Überwachungskameras in Genf, 2007. / Keystone, Salvatore Di Nolfi

Is more security possible only at the cost of less privacy? Many citizens don’t agree.

The Swiss are particularly sceptical about state intervention in their private sphere. In Switzerland, only 38% of those asked believe that surveillance technologies should be used routinely by the state. The European average, on the other hand, is 54%. This is one of the results of ‘SurPRISE’ (‘Surveillance, Privacy and Security’), a survey organised by the European Commission across nine countries to investigate the relationship between modern security technologies and our basic rights as citizens.

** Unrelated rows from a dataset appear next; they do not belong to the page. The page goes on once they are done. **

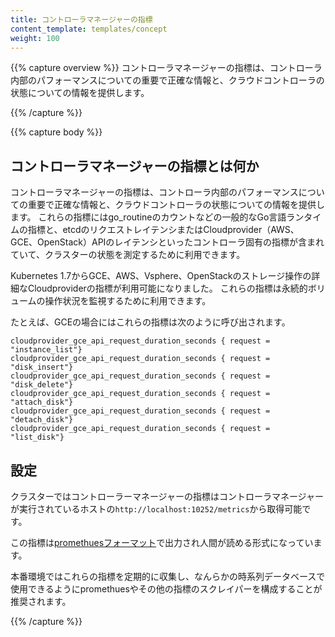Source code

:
 ```yaml
---
title: コントローラマネージャーの指標
content_template: templates/concept
weight: 100
---
```


{{% capture overview %}}
コントローラマネージャーの指標は、コントローラ内部のパフォーマンスについての重要で正確な情報と、クラウドコントローラの状態についての情報を提供します。

{{% /capture %}}

{{% capture body %}}
## コントローラマネージャーの指標とは何か

コントローラマネージャーの指標は、コントローラ内部のパフォーマンスについての重要で正確な情報と、クラウドコントローラの状態についての情報を提供します。
これらの指標にはgo_routineのカウントなどの一般的なGo言語ランタイムの指標と、etcdのリクエストレイテンシまたはCloudprovider（AWS、GCE、OpenStack）APIのレイテンシといったコントローラ固有の指標が含まれていて、クラスターの状態を測定するために利用できます。

Kubernetes 1.7からGCE、AWS、Vsphere、OpenStackのストレージ操作の詳細なCloudproviderの指標が利用可能になりました。
これらの指標は永続的ボリュームの操作状況を監視するために利用できます。

たとえば、GCEの場合にはこれらの指標は次のように呼び出されます。

```
cloudprovider_gce_api_request_duration_seconds { request = "instance_list"}
cloudprovider_gce_api_request_duration_seconds { request = "disk_insert"}
cloudprovider_gce_api_request_duration_seconds { request = "disk_delete"}
cloudprovider_gce_api_request_duration_seconds { request = "attach_disk"}
cloudprovider_gce_api_request_duration_seconds { request = "detach_disk"}
cloudprovider_gce_api_request_duration_seconds { request = "list_disk"}
```



## 設定

クラスターではコントローラーマネージャーの指標はコントローラマネージャーが実行されているホストの`http://localhost:10252/metrics`から取得可能です。

この指標は[promethuesフォーマット](https://prometheus.io/docs/instrumenting/exposition_formats/)で出力され人間が読める形式になっています。

本番環境ではこれらの指標を定期的に収集し、なんらかの時系列データベースで使用できるようにpromethuesやその他の指標のスクレイパーを構成することが推奨されます。

{{% /capture %}}
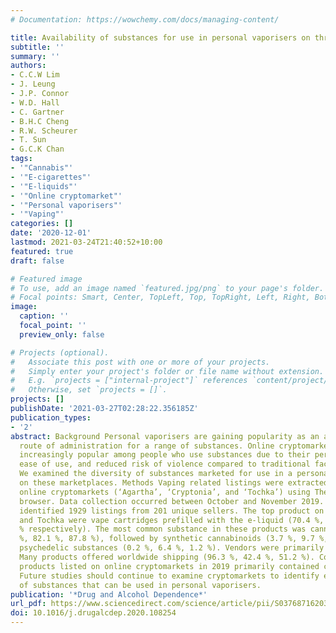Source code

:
 ```yaml
---
# Documentation: https://wowchemy.com/docs/managing-content/

title: Availability of substances for use in personal vaporisers on three online cryptomarkets
subtitle: ''
summary: ''
authors:
- C.C.W Lim
- J. Leung
- J.P. Connor
- W.D. Hall
- C. Gartner
- B.H.C Cheng
- R.W. Scheurer
- T. Sun
- G.C.K Chan
tags:
- '"Cannabis"'
- '"E-cigarettes"'
- '"E-liquids"'
- '"Online cryptomarket"'
- '"Personal vaporisers"'
- '"Vaping"'
categories: []
date: '2020-12-01'
lastmod: 2021-03-24T21:40:52+10:00
featured: true
draft: false

# Featured image
# To use, add an image named `featured.jpg/png` to your page's folder.
# Focal points: Smart, Center, TopLeft, Top, TopRight, Left, Right, BottomLeft, Bottom, BottomRight.
image:
  caption: ''
  focal_point: ''
  preview_only: false

# Projects (optional).
#   Associate this post with one or more of your projects.
#   Simply enter your project's folder or file name without extension.
#   E.g. `projects = ["internal-project"]` references `content/project/deep-learning/index.md`.
#   Otherwise, set `projects = []`.
projects: []
publishDate: '2021-03-27T02:28:22.356185Z'
publication_types:
- '2'
abstract: Background Personal vaporisers are gaining popularity as an alternative
  route of administration for a range of substances. Online cryptomarkets are becoming
  increasingly popular among people who use substances due to their perceived anonymity,
  ease of use, and reduced risk of violence compared to traditional face-to-face dealers.
  We examined the diversity of substances marketed for use in a personal vaporiser
  on these marketplaces. Methods Vaping related listings were extracted from three
  online cryptomarkets (‘Agartha’, ‘Cryptonia’, and ‘Tochka’) using The Onion Router
  browser. Data collection occurred between October and November 2019. Results We
  identified 1929 listings from 201 unique sellers. The top product on Agartha, Cryptonia,
  and Tochka were vape cartridges prefilled with the e-liquid (70.4 %, 39.4 %, 52.3
  % respectively). The most common substance in these products was cannabis oil (96.1
  %, 82.1 %, 87.8 %), followed by synthetic cannabinoids (3.7 %, 9.7 %, 9.8 %) and
  psychedelic substances (0.2 %, 6.4 %, 1.2 %). Vendors were primarily from the USA.
  Many products offered worldwide shipping (96.3 %, 42.4 %, 51.2 %). Conclusion Vaping
  products listed on online cryptomarkets in 2019 primarily contained cannabis oils.
  Future studies should continue to examine cryptomarkets to identify emerging trends
  of substances that can be used in personal vaporisers.
publication: '*Drug and Alcohol Dependence*'
url_pdf: https://www.sciencedirect.com/science/article/pii/S0376871620304191
doi: 10.1016/j.drugalcdep.2020.108254
---
```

Some 2,500 people, chosen randomly, offered their opinions on the use of modern surveillance technologies in public spaces and the Internet. In Switzerland, the Centre for Technology Assessment TA-SWISS held a discussion forum in three different language regions in conjunction with the SurPRISE survey.

A north-south cleft

The survey shows that the value assigned to one’s private sphere is very dependent on one’s own sense of security. In countries where people feel safer, they’re more averse to the use of modern technologies to monitor the population for security purposes. There is also something of a cleft between north and south. In Denmark (92%), Norway (90%), Switzerland (84%), Austria (81%) and Germany (73%), those approached feel particularly safe, whereas the general sense of security in Spain (49%), Italy (43%) and Hungary (31%) is far less pronounced, meaning that their citizens have fewer objections to state control.

This trend can even be seen within Switzerland itself. Here it is the German-speaking Swiss who feel the safest and are most opposed to state surveillance, followed by the French- and then the Italian-speakers. Internationally, an average of 50% feels that those with nothing to hide should also have nothing to fear from being monitored; in Switzerland, however, 64% rejected this notion.

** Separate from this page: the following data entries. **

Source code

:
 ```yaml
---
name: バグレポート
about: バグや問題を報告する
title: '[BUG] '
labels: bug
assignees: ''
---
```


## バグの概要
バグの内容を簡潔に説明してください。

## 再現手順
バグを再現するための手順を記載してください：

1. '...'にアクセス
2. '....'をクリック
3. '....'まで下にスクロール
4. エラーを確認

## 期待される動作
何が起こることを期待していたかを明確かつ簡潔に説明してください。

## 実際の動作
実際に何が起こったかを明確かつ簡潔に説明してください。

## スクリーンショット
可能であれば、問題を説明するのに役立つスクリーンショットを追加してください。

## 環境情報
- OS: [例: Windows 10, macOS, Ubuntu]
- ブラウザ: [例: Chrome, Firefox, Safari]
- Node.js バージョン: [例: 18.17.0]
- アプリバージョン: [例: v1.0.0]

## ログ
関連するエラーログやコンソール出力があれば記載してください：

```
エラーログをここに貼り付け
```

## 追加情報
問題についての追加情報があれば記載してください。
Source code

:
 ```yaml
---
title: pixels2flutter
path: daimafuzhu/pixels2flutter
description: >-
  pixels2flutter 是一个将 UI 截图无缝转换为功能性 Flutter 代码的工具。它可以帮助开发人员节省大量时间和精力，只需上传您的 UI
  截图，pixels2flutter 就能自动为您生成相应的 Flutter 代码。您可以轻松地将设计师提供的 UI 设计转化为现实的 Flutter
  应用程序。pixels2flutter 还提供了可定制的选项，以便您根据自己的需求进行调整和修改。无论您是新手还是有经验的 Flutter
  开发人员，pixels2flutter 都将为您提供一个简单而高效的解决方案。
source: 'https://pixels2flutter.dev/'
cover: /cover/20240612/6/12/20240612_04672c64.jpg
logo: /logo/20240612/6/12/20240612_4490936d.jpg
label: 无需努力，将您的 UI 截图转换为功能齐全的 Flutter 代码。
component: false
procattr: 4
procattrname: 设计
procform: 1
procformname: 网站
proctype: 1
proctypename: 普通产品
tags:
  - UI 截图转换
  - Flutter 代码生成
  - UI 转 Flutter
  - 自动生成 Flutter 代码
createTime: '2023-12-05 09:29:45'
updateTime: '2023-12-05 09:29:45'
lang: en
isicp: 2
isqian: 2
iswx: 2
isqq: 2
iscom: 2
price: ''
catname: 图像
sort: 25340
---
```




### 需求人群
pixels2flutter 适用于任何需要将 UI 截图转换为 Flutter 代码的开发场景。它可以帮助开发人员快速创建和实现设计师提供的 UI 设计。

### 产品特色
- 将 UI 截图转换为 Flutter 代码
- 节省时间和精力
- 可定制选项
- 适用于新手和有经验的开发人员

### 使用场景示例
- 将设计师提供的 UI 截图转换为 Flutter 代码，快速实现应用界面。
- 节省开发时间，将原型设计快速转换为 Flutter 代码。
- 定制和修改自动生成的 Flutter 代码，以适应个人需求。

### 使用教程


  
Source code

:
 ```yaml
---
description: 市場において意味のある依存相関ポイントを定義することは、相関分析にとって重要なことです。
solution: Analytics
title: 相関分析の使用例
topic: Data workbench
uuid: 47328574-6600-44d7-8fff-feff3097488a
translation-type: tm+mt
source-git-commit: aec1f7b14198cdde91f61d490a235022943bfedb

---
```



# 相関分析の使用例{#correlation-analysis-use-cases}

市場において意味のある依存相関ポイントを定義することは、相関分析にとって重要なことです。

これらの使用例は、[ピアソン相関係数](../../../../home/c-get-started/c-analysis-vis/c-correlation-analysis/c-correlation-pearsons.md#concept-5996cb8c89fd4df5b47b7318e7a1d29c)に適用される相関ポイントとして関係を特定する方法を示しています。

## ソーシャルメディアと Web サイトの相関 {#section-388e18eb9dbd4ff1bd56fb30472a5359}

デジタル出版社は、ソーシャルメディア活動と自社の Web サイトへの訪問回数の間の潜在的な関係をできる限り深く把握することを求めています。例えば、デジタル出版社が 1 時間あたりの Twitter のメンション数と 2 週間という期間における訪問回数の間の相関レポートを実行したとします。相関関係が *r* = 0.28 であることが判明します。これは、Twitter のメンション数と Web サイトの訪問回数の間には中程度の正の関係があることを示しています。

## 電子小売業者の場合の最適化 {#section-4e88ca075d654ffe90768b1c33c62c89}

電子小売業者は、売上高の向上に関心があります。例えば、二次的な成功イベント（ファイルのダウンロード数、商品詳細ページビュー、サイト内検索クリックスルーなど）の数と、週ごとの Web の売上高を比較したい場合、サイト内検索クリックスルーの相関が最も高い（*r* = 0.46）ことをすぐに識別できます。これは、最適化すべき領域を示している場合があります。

In political debate, it’s often assumed that citizens accept the equation: ‘more security = less privacy’. But in fact people don’t swallow that trade-off quite so easily. This doesn’t surprise the project coordinator, Johann Čas. "If we take a more comprehensive view of security, then privacy is an integral component of it. After all, the concept of data protection and protection of the private sphere was introduced precisely to prevent the misuse of power and the indiscriminate exercise of state authority".


The results of the survey in these nine countries are now being analysed in detail. The Swiss report will be ready by late September and will then flow into the overall European evaluation that is to be presented in November in Vienna. "The results should offer politicians a solid foundation for drafting legislation", says Čas, "because ultimately it’s the politicians who have to look at what’s technologically possible, and then decide how much of it they should actually implement".